Word Play with Harryette Mullen

So I’ve talked about it before, but when I was in my first workshop we read Sleeping with the Dictionary  by Harryette Mullen and it opened my world! First, I love that Mullen writes about her experience of being a black woman and yet the way she writes about it isn’t really what people would expect. This really helped me as a Latinx writer because I felt for a long time that when I said “I’m a writer” to someone looking at me I immediately introduced an elephant into the room, an elephant that asks where the Spanish and horchatas are in my writing. But now I’m more comfortable identifying as a Latinx writer without writing about those things, maybe someday I will, and Hispanic writers that do are awesome too! We just write about different things or we write about our experiences in different ways.

Image result for harryette mullen

Anyway, I really loved Mullen because of the intense wordplay she does in her work.
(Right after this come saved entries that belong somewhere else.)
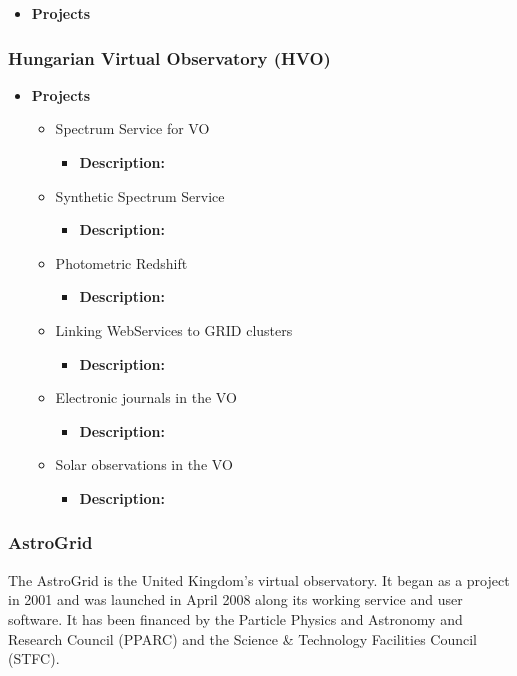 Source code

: \begin{itemize}
	\item \textbf{Projects}
\end{itemize}

\subsubsection{Hungarian Virtual Observatory (HVO)}
\begin{itemize}
	\item \textbf{Projects}
    \begin{itemize}
        \item Spectrum Service for VO
            \begin{itemize}
                \item \textbf{Description:}
            \end{itemize}
        \item Synthetic Spectrum Service
            \begin{itemize}
                \item \textbf{Description:}
            \end{itemize}
        \item Photometric Redshift
            \begin{itemize}
                \item \textbf{Description:}
            \end{itemize}
        \item Linking WebServices to GRID clusters
            \begin{itemize}
                \item \textbf{Description:}
            \end{itemize}
        \item Electronic journals in the VO
            \begin{itemize}
                \item \textbf{Description:}
            \end{itemize}
        \item Solar observations in the VO
            \begin{itemize}
                \item \textbf{Description:}
            \end{itemize}
     \end{itemize}
\end{itemize}

\subsubsection{AstroGrid}
The AstroGrid is the United Kingdom's virtual observatory. It began as a
project in 2001 and was launched in April 2008 along its working service and
user software. It has been financed by the Particle Physics and Astronomy and
Research Council (PPARC) and the Science \& Technology Facilities Council
(STFC).

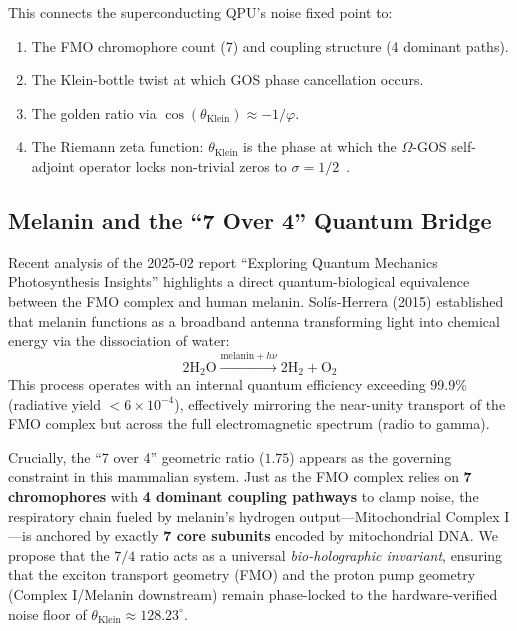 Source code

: \documentclass[11pt,twocolumn]{article}
\begin{document}
This connects the superconducting QPU's noise fixed point to:
\begin{enumerate}
  \item The FMO chromophore count (7) and coupling structure (4 dominant
        paths).
  \item The Klein-bottle twist at which GOS phase cancellation occurs.
  \item The golden ratio via $\cos(\theta_{\mathrm{Klein}}) \approx
        -1/\varphi$.
  \item The Riemann zeta function: $\theta_{\mathrm{Klein}}$ is the
        phase at which the $\Omega$-GOS self-adjoint operator locks
        non-trivial zeros to $\sigma = 1/2$~\cite{Wotton2026}.
\end{enumerate}

\subsection{Melanin and the ``7 Over 4'' Quantum Bridge}

Recent analysis of the 2025-02 report ``Exploring Quantum Mechanics Photosynthesis Insights'' highlights a direct quantum-biological equivalence between the FMO complex and human melanin. Sol\'is-Herrera (2015) established that melanin functions as a broadband antenna transforming light into chemical energy via the dissociation of water:
\begin{equation}
  2\text{H}_2\text{O} \xrightarrow{\text{melanin} + h\nu} 2\text{H}_2 + \text{O}_2
\end{equation}
This process operates with an internal quantum efficiency exceeding 99.9\% (radiative yield $< 6\times 10^{-4}$), effectively mirroring the near-unity transport of the FMO complex but across the full electromagnetic spectrum (radio to gamma). 

Crucially, the ``7 over 4'' geometric ratio ($1.75$) appears as the governing constraint in this mammalian system. Just as the FMO complex relies on \textbf{7 chromophores} with \textbf{4 dominant coupling pathways} to clamp noise, the respiratory chain fueled by melanin's hydrogen output---Mitochondrial Complex I---is anchored by exactly \textbf{7 core subunits} encoded by mitochondrial DNA. We propose that the $7/4$ ratio acts as a universal \emph{bio-holographic invariant}, ensuring that the exciton transport geometry (FMO) and the proton pump geometry (Complex I/Melanin downstream) remain phase-locked to the hardware-verified noise floor of $\theta_{\mathrm{Klein}} \approx 128.23^\circ$.
\end{document}
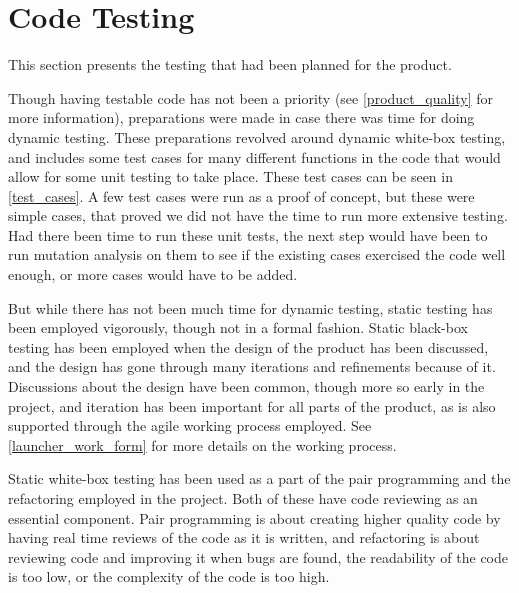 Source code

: \section{Code Testing}
This section presents the testing that had been planned for the product. \newline

Though having testable code has not been a priority (see \autoref{product_quality} for more information), preparations were made in case there was time for doing dynamic testing. 
These preparations revolved around dynamic white-box testing, and includes some test cases for many different functions in the code that would allow for some unit testing to take place. 
These test cases can be seen in \autoref{test_cases}. 
A few test cases were run as a proof of concept, but these were simple cases, that proved we did not have the time to run more extensive testing. \newline
Had there been time to run these unit tests, the next step would have been to run mutation analysis on them to see if the existing cases exercised the code well enough, or more cases would have to be added. \newline

But while there has not been much time for dynamic testing, static testing has been employed vigorously, though not in a formal fashion. 
Static black-box testing has been employed when the design of the product has been discussed, and the design has gone through many iterations and refinements because of it. 
Discussions about the design have been common, though more so early in the project, and iteration has been important for all parts of the product, as is also supported through the agile working process employed. 
See \autoref{launcher_work_form} for more details on the working process. \newline

Static white-box testing has been used as a part of the pair programming and the refactoring employed in the project. 
Both of these have code reviewing as an essential component. 
Pair programming is about creating higher quality code by having real time reviews of the code as it is written, and refactoring is about reviewing code and improving it when bugs are found, the readability of the code is too low, or the complexity of the code is too high. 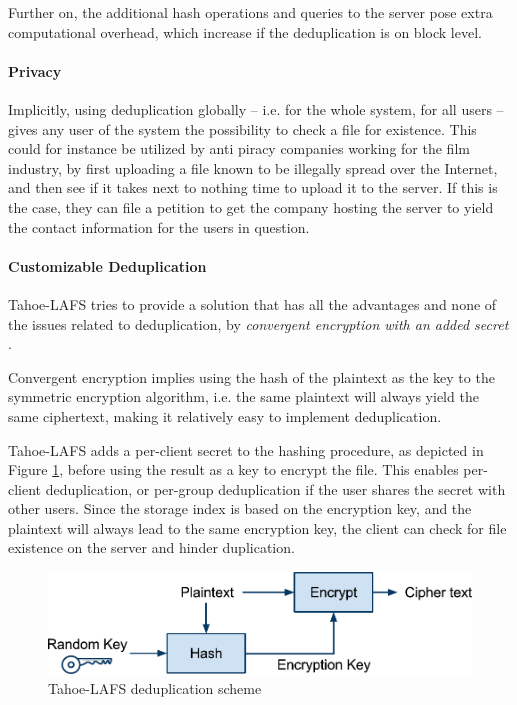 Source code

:\documentclass[pdftex,english,10pt,b5paper,twoside]{book}
\begin{document}
Further on, the additional hash operations and queries to the server pose
extra computational overhead, which increase if the deduplication is on block
level.

\paragraph{Privacy} Implicitly, using deduplication globally -- i.e. for the
whole system, for all users -- gives any user of the system the possibility to
check a file for existence. This could for instance be utilized by anti piracy
companies working for the film industry, by first uploading a file known to be
illegally spread over the Internet, and then see if it takes next to nothing
time to upload it to the server. If this is the case, they can file a petition
to get the company hosting the server to yield the contact information for the
users in question.

\paragraph{Customizable Deduplication} Tahoe-\ac{LAFS} tries to provide a
solution that has all the advantages and none of the issues related to
deduplication, by \emph{convergent encryption with an added secret}
\cite{tahoe}.

Convergent encryption implies using the hash of the plaintext as the key to the
symmetric encryption algorithm, i.e. the same plaintext will always yield the
same ciphertext, making it relatively easy to implement deduplication.

Tahoe-\ac{LAFS} adds a per-client secret to the hashing procedure, as
depicted in Figure \ref{fig:tahoe:dedup}, before using the result as a key to
encrypt the file. This enables per-client deduplication, or per-group
deduplication if the user shares the secret with other users. Since the storage
index is based on the encryption key, and the plaintext will always lead to the
same encryption key, the client can check for file existence on the server and
hinder duplication.

\begin{figure}[!h]
    \centering
    \includegraphics[scale=0.55]{TahoeDeduplication.pdf}
    \caption{Tahoe-LAFS deduplication scheme}
    \label{fig:tahoe:dedup}
\end{figure}
\end{document}
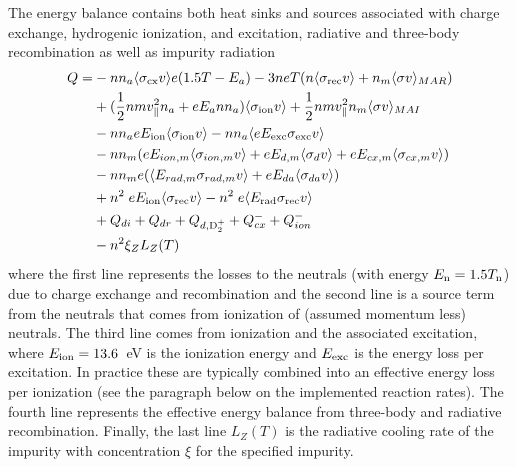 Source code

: \documentclass[amsmath,amssymb,a4]{revtex4-2}
\begin{document}
The energy balance contains both heat sinks and sources associated with charge exchange, hydrogenic ionization, and excitation, radiative and three-body recombination as well as impurity radiation
\begin{equation}\label{energy_source}
\begin{split}
    Q = &-n n_a \langle\sigma_{\rm cx} v\rangle e (1.5T - E_{a})  - 3 neT (n\langle\sigma_{\rm rec} v\rangle + n_m\langle\sigma v \rangle_{MAR}) \\
        &+ (\frac{1}{2} n m v^2_\parallel n_a +e E_a n n_a) \langle\sigma_{\rm ion} v\rangle +\frac{1}{2} n m v_{\|}^2 n_m\langle\sigma v\rangle_{MAI}\\
        &- n n_a eE_{\rm ion} \langle \sigma_{\rm ion} v\rangle - n n_a \langle eE_{\rm exc} \sigma_{\rm exc} v\rangle \\
        &-nn_m(eE_{ion,m}\langle \sigma_{ion,m} v\rangle + eE_{d,m} \langle \sigma_{d}v\rangle+eE_{cx,m}\langle \sigma_{cx,m}v\rangle) \\
        &-nn_me(\langle E_{rad,m}\sigma_{rad,m}v\rangle+eE_{da} \langle \sigma_{da}v\rangle) \\
        &+ n^2 \;eE_{\rm ion} \langle \sigma_{\rm rec} v\rangle - n^2 \;e\langle E_{\rm rad} \sigma_{\rm rec} v\rangle \\
        &+ Q_{di}+Q_{dr}+Q_{d,\mathrm{D_2^+}} + Q_{cx}^- + Q_{ion}^- \\
        &- n^2 \xi_Z L_Z(T)
\end{split}
\end{equation}
where the first line represents the losses to the neutrals (with energy $E_{\rm n}=1.5T_{\rm n}$) due to charge exchange and recombination and the second line is a source term from the neutrals that comes from ionization of (assumed momentum less) neutrals. The third line comes from ionization and the associated excitation, where $E_{\rm ion} = 13.6$~eV is the ionization energy and $E_{\rm exc}$ is the energy loss per excitation. In practice these are typically combined into an effective energy loss per ionization (see the paragraph below on the implemented reaction rates). The fourth line represents the effective energy balance from three-body and radiative recombination. Finally, the last line $L_Z(T)$ is the radiative cooling rate of the impurity with concentration $\xi$ for the specified impurity.
\end{document}
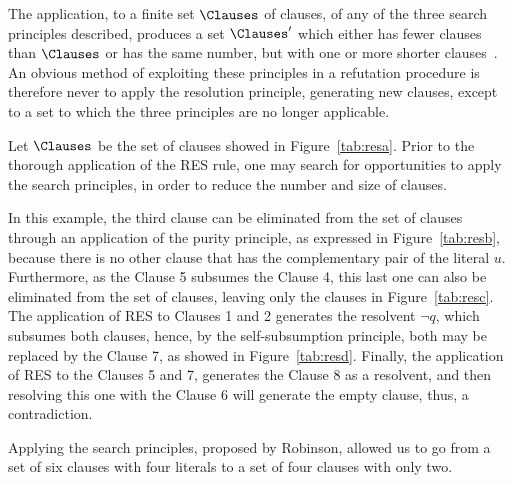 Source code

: The application, to a finite set $\Clauses$ of clauses, of any of the three
search principles described, produces a set $\Clauses'$ which either has fewer
clauses than $\Clauses$ or has the same number, but with one or more shorter
clauses~\cite{Robinson65}. An obvious method of exploiting these principles in a
refutation procedure is therefore never to apply the resolution principle,
generating new clauses, except to a set to which the three principles are no
longer applicable. 

\begin{example}
    Let $\Clauses$ be the set of clauses showed in Figure~\ref{tab:resa}. Prior
    to the thorough application of the RES rule, one may search for
    opportunities to apply the search principles, in order to reduce the
    number and size of clauses.

    In this example, the third clause can be eliminated from the set of clauses
    through an application of the purity principle, as expressed in
    Figure~\ref{tab:resb}, because there is no other clause that has the
    complementary pair of the literal $u$. 
    Furthermore, as the Clause 5 subsumes the Clause 4, this last one can also
    be eliminated from the set of clauses, leaving only the clauses in
    Figure~\ref{tab:resc}.
    The application of RES to Clauses 1 and 2 generates the resolvent
    $\neg q$, which subsumes both clauses, hence, by the self-subsumption principle,
    both may be replaced by the Clause 7, as showed in Figure~\ref{tab:resd}.
    Finally, the application of RES to the Clauses 5 and 7, generates the Clause
    8 as a resolvent, and then resolving this one with the Clause 6 will
    generate the empty clause, thus, a contradiction. 

    Applying the search principles, proposed by Robinson, allowed us to go from
    a set of six clauses with four literals to a set of four clauses with only
    two.


\end{example}
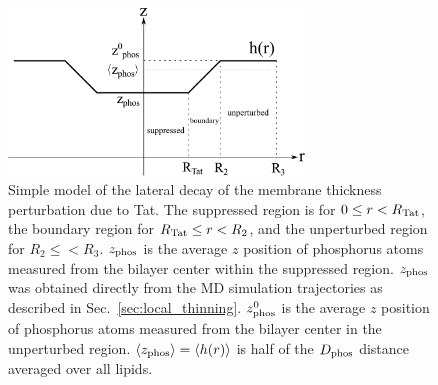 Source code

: \begin{figure}[htbp]
  \centering
  \includegraphics[width=0.7\textwidth]{./figures/Tat/MMs/linear_model}
  \caption{Simple model of the lateral decay of the membrane thickness 
  perturbation due to Tat. The suppressed region is for $0 \leq r < R_\textrm{Tat}$,
  the boundary region for $R_\textrm{Tat} \leq r < R_2$, and the unperturbed
  region for $R_2 \leq < R_3$. $z_\textrm{phos}$ is the average $z$ position of
  phosphorus atoms measured from the bilayer center within the suppressed region.
  $z_\textrm{phos}$ was obtained directly from the MD simulation trajectories as described in 
  Sec.~\ref{sec:local_thinning}. $z_\textrm{phos}^0$ is the average $z$ position of 
  phosphorus atoms measured from the bilayer center in the unperturbed region.
  $\langle z_\textrm{phos}\rangle = \langle h(r)\rangle$ is half of the
  $D_\text{phos}$ distance averaged over all lipids.}
  \label{fig:linear_model}
\end{figure}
She would most likely say the word “recycling” as her volume of poetry collections titled Recylcopedia, which is perfect titling. To give you guys a good idea of her writing I’m providing links to the poems “Any Lit” and “Sleeping with the Dictionary.”

Image result for harryette mullen sleeping with the dictionary

But for the sake of the blog post, I’ll just touch on why I love her writing in “Any Lit;” in this poem she turns the phrase, many ways to say the same thing on its head. For example, here is a quote,

“You are a ukulele beyond my microphone/You are a Yukon beyond my Micronesia/ You are a union beyond my meiosis/You are a unicycle beyond my migration/You are a universe beyond my mitochondria/ You are a Eucharist beyond my Miles Davis”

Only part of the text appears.